Como posso superar um pecado habitual?

Como posso superar um pecado habitual?

A primeira coisa a se considerar em como superar um pecado habitual é notar a mudança, ou transformação, que ocorre quando uma pessoa é salva. A Bíblia descreve o homem natural como “morto no pecado e transgressões”. Como resultado da queda de Adão, o homem nasce espiritualmente morto. Nesse estado, ele se mostra incapaz e relutante em seguir e obedecer a Deus, fazendo com que o pecado habitual se manifeste naturalmente. O homem natural vê as coisas de Deus como algo sem sentido e se opõe a Ele. No entanto, quando uma pessoa é salva, ocorre uma transformação; o apóstolo Paulo se refere a isso como a nova criação.

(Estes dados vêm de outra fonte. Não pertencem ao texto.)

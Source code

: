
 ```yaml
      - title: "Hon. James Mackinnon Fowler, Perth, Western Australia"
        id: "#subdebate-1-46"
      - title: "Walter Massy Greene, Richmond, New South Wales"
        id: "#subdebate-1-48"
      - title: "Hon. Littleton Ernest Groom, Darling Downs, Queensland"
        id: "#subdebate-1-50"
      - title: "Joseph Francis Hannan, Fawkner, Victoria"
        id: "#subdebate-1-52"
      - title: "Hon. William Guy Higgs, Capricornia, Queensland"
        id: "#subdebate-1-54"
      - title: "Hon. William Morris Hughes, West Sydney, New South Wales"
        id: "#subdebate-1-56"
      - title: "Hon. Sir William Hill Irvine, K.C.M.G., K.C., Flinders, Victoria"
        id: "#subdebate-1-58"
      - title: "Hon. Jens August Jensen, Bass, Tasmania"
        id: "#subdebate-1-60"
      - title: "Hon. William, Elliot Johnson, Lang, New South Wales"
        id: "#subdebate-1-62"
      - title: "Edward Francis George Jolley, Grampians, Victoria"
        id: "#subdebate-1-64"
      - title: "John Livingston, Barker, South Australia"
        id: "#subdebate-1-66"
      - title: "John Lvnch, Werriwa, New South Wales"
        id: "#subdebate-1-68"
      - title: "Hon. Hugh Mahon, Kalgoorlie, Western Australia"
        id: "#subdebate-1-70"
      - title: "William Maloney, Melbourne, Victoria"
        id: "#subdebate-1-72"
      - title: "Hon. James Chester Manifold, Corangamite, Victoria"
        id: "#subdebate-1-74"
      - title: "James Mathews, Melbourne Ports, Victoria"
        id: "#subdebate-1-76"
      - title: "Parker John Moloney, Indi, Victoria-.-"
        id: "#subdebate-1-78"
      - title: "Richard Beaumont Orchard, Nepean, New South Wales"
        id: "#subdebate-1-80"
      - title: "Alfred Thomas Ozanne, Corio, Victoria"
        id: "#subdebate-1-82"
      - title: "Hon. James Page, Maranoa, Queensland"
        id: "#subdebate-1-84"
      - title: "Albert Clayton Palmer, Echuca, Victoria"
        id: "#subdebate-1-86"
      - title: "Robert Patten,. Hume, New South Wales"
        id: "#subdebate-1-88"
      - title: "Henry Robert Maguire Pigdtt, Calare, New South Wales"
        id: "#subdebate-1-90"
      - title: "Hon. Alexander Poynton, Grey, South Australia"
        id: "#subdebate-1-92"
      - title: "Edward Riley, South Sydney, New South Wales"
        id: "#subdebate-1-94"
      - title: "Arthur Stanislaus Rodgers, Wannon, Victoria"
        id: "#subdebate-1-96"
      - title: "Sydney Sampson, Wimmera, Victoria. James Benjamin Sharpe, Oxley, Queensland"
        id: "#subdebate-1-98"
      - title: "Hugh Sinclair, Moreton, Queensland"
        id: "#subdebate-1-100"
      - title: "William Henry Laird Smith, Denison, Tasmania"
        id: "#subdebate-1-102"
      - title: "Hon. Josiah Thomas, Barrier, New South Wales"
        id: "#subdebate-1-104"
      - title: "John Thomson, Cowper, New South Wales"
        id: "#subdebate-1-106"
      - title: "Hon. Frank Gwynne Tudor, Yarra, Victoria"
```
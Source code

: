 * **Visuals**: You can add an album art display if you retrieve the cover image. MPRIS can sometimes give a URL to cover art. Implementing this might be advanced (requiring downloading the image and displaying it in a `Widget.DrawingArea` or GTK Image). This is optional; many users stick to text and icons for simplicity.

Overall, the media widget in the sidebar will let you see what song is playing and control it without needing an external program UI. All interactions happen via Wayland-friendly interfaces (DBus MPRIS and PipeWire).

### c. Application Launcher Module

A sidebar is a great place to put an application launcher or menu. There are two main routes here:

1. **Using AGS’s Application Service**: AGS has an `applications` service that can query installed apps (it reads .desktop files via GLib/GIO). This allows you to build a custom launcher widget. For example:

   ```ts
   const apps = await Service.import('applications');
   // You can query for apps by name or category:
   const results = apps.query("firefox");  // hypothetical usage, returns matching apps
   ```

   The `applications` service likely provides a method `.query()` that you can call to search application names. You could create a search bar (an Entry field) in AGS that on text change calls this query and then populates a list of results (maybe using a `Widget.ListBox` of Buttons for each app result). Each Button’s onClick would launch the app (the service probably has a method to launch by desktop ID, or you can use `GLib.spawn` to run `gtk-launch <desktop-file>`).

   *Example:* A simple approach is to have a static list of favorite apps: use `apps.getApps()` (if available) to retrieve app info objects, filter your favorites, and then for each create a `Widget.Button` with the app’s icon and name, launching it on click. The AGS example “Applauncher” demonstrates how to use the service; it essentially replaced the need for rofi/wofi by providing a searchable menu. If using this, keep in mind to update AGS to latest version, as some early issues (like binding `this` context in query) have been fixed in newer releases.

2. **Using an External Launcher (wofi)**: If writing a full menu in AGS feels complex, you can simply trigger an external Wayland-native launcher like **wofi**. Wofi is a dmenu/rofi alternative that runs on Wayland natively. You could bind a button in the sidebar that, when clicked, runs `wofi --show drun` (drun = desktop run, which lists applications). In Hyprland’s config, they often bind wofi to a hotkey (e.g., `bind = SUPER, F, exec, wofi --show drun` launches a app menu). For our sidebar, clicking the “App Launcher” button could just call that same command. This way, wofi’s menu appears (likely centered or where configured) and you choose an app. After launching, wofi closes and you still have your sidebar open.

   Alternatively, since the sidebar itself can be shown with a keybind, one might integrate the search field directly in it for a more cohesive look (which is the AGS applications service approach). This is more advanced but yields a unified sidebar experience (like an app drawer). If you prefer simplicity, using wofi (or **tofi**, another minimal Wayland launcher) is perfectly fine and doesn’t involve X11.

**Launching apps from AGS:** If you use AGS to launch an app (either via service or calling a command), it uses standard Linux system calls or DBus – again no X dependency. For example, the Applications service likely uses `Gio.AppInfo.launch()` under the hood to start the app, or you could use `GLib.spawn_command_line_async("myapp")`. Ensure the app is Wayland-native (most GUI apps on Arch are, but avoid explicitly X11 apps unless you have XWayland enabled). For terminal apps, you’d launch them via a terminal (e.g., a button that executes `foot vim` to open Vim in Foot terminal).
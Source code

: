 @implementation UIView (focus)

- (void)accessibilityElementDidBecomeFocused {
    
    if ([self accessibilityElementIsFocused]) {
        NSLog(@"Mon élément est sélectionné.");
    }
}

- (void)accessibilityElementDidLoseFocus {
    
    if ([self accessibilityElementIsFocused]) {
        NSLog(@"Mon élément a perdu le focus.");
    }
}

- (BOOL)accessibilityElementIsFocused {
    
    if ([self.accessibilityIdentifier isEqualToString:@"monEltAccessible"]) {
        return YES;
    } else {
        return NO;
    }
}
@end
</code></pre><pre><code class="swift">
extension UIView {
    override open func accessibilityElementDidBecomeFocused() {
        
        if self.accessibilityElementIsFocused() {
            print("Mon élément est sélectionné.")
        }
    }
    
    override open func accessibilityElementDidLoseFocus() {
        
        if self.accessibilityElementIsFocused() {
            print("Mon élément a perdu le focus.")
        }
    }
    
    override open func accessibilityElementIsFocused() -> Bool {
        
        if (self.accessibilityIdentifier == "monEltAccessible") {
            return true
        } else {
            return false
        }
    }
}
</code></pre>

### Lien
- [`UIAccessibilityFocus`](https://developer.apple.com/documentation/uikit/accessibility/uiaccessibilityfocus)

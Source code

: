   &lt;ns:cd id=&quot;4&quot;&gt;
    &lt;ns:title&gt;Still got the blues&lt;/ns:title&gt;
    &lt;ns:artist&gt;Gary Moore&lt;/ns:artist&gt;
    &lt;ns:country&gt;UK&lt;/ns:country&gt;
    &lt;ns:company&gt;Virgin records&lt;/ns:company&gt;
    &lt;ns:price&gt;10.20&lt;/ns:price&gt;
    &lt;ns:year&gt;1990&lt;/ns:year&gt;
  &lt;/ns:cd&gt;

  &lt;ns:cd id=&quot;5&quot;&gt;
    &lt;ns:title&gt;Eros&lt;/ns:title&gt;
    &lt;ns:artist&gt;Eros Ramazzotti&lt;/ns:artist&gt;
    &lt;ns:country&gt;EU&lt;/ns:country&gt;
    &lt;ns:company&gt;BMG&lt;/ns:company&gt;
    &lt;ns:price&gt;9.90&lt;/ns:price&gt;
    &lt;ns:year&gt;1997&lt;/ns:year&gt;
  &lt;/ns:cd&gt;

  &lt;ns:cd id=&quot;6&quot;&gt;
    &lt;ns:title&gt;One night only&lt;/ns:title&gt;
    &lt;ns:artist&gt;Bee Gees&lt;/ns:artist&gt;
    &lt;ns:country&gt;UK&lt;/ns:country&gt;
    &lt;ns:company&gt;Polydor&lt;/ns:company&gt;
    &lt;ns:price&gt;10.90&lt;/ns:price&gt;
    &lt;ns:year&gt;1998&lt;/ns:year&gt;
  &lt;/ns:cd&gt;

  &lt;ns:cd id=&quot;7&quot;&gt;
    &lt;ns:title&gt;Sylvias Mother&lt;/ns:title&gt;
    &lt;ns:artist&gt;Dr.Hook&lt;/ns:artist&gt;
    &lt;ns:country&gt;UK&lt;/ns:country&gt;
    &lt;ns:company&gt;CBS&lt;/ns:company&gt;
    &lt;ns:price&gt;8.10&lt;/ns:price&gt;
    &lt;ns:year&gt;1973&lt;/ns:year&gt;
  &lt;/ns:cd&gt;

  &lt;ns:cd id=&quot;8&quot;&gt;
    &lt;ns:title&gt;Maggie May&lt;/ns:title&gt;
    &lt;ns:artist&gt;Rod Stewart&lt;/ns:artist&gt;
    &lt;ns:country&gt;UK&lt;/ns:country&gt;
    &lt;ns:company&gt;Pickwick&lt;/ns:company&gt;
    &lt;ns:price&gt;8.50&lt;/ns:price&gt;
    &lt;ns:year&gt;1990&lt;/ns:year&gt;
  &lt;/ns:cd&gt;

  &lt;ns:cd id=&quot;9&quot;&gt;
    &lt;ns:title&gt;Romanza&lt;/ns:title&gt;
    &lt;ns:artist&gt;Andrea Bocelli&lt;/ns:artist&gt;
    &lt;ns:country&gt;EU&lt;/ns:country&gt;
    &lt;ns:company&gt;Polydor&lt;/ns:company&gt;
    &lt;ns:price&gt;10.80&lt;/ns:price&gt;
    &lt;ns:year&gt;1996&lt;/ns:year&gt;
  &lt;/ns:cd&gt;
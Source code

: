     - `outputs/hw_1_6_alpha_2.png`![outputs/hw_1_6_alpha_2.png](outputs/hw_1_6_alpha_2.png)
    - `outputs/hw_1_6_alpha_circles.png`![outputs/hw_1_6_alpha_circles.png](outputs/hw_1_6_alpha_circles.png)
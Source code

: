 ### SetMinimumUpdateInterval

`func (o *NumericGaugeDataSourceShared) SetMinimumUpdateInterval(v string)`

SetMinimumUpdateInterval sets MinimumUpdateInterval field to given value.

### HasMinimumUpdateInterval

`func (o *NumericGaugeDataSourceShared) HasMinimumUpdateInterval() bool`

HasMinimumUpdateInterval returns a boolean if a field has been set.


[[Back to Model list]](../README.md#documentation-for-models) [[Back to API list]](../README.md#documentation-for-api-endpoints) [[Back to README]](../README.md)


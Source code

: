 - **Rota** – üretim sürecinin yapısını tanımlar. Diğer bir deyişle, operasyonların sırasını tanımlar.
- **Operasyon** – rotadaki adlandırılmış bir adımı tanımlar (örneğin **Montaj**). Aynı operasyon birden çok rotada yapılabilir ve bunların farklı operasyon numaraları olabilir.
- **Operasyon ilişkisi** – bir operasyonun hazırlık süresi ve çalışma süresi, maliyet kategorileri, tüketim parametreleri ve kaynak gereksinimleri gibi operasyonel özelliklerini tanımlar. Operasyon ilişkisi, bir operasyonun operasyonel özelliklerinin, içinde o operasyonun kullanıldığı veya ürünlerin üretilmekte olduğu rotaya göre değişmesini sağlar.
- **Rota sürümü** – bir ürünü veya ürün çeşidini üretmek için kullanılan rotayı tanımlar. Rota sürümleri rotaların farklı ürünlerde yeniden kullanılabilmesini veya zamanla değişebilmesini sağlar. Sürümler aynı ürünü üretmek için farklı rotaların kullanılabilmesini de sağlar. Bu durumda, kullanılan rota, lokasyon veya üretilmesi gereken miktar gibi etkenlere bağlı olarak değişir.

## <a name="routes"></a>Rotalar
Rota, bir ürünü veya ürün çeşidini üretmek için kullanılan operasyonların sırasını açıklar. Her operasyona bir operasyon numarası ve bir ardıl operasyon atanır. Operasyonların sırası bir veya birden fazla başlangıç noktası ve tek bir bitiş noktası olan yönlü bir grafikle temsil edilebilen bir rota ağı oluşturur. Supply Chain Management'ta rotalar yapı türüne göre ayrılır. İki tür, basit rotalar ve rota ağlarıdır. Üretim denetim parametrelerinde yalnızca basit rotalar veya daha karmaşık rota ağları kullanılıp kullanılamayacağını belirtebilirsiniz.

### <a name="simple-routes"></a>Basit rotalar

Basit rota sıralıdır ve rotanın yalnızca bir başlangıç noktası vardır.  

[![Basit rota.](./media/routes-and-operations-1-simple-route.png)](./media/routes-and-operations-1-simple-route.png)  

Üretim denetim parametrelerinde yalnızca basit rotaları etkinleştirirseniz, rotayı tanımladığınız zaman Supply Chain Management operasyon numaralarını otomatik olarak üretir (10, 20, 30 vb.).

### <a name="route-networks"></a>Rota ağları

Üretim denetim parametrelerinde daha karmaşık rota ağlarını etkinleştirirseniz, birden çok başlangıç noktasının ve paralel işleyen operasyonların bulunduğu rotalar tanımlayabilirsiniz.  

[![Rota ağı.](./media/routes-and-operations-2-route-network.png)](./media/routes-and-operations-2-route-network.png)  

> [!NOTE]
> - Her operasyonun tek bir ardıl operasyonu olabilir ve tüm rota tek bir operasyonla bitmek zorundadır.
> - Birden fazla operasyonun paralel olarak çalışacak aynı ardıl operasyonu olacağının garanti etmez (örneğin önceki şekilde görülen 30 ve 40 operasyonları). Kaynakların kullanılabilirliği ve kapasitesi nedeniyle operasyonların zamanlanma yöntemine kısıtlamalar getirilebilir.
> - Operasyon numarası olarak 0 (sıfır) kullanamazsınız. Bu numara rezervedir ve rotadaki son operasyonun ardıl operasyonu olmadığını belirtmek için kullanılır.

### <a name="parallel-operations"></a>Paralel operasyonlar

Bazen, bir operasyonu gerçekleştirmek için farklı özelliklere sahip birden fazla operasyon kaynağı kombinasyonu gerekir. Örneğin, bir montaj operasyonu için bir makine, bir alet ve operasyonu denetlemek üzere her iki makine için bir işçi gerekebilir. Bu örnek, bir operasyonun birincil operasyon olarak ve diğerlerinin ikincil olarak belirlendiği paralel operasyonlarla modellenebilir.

Desde o momento em que depositamos nossa fé em Cristo, estamos em constante processo de santificação.

O processo de santificação é aquele pelo qual aqueles que estão em Cristo são moldados pelo Espírito Santo, tornando-se cada vez mais semelhantes a Cristo. A santificação nesta vida nunca será completamente realizada, o que significa que os crentes enfrentarão constantemente a batalha contra o pecado que persiste. Paulo descreve essa luta quando, apesar de desejar fazer o bem, ele frequentemente acaba praticando o mal – agindo contra sua própria vontade e deixando de realizar o bem que almeja. Essa realidade reflete a luta que todo cristão enfrenta contra o pecado.

Tiago nos ensina que todos pecamos de diversas maneiras. A experiência mostra que cada um enfrenta o pecado de forma distinta; para alguns, a ira pode ser o ponto crítico, enquanto para outros pode ser a fofoca ou a mentira. Um pecado particularmente difícil de superar pode ser considerado um pecado persistente ou “habitual”. Esses pecados geralmente, mas não exclusivamente, são hábitos estabelecidos ao longo da vida como descrentes e exigem maior graça e disciplina para serem vencidos.

Parte do processo de superar esses pecados habituais reside em reconhecer a transformação que já ocorreu no crente. Paulo nos exorta a considerarmos a nós mesmos mortos para o pecado e vivos para Deus, lembrando que, ao nos aproximarmos de Cristo, o poder do pecado foi quebrado em nossas vidas. Ele utiliza a metáfora da escravidão para ilustrar que, embora um dia tenhamos sido escravos do pecado, agora somos servos da justiça. No calvário, o domínio do pecado foi rompido e, ao nos tornarmos cristãos, somos libertos desse seu jugo. Assim, quando um cristão peca, não é por causa de uma necessidade inerente à sua natureza, e sim porque cedeu voluntariamente ao poder do pecado.

A etapa seguinte é reconhecer nossa incapacidade de vencer o pecado habitual por conta própria e nossa necessidade de depender do poder do Espírito Santo, que habita em nós. Paulo afirma que nada de bom habita em nossa carne, pois, embora desejemos fazer o correto, nossa capacidade é insuficiente para isso. Essa discrepância entre desejo e habilidade nos mostra a importância do Espírito Santo. Ele que ressuscitou Jesus dos mortos também vivifica nossos corpos mortais por meio de Sua presença em nós. Por intermédio da Palavra, o Espírito opera a santificação no povo de Deus, ajudando-nos a vencer o pecado habitual quando nos submetemos a Ele e resistimos às tentações da carne.

Outra parte essencial do processo de superar o pecado habitual é mudar os hábitos que o alimentam. Devemos adotar a postura de José, que, ao ser tentado pela esposa de Potifar, deixou o ambiente rapidamente, até mesmo abrindo mão de seu manto. Da mesma forma, precisamos nos empenhar em evitar as situações que nos incitam ao pecado – seja limitando o acesso a alimentos quando temos tendência à gula, ou evitando conteúdos que possam nos levar à tentação sexual. Jesus chegou a ensinar que, se alguma parte de nosso corpo nos fizer tropeçar, devemos removê-la. Isso significa eliminar de nossas vidas aquilo que, mesmo sendo prazeroso, nos induz ao pecado habitual.

Por fim, é fundamental nos aprofundarmos na verdade do evangelho. O evangelho não é apenas o meio pelo qual somos salvos, mas também aquela forma pela qual somos santificados. Se acreditarmos que somos salvos pela graça, mas que a santificação depende unicamente de nossos esforços, incorreremos em erro. A santificação é tanto uma obra divina quanto a justificação, e as Escrituras nos garantem que aquele que iniciou uma boa obra em nós a completará até o dia da redenção.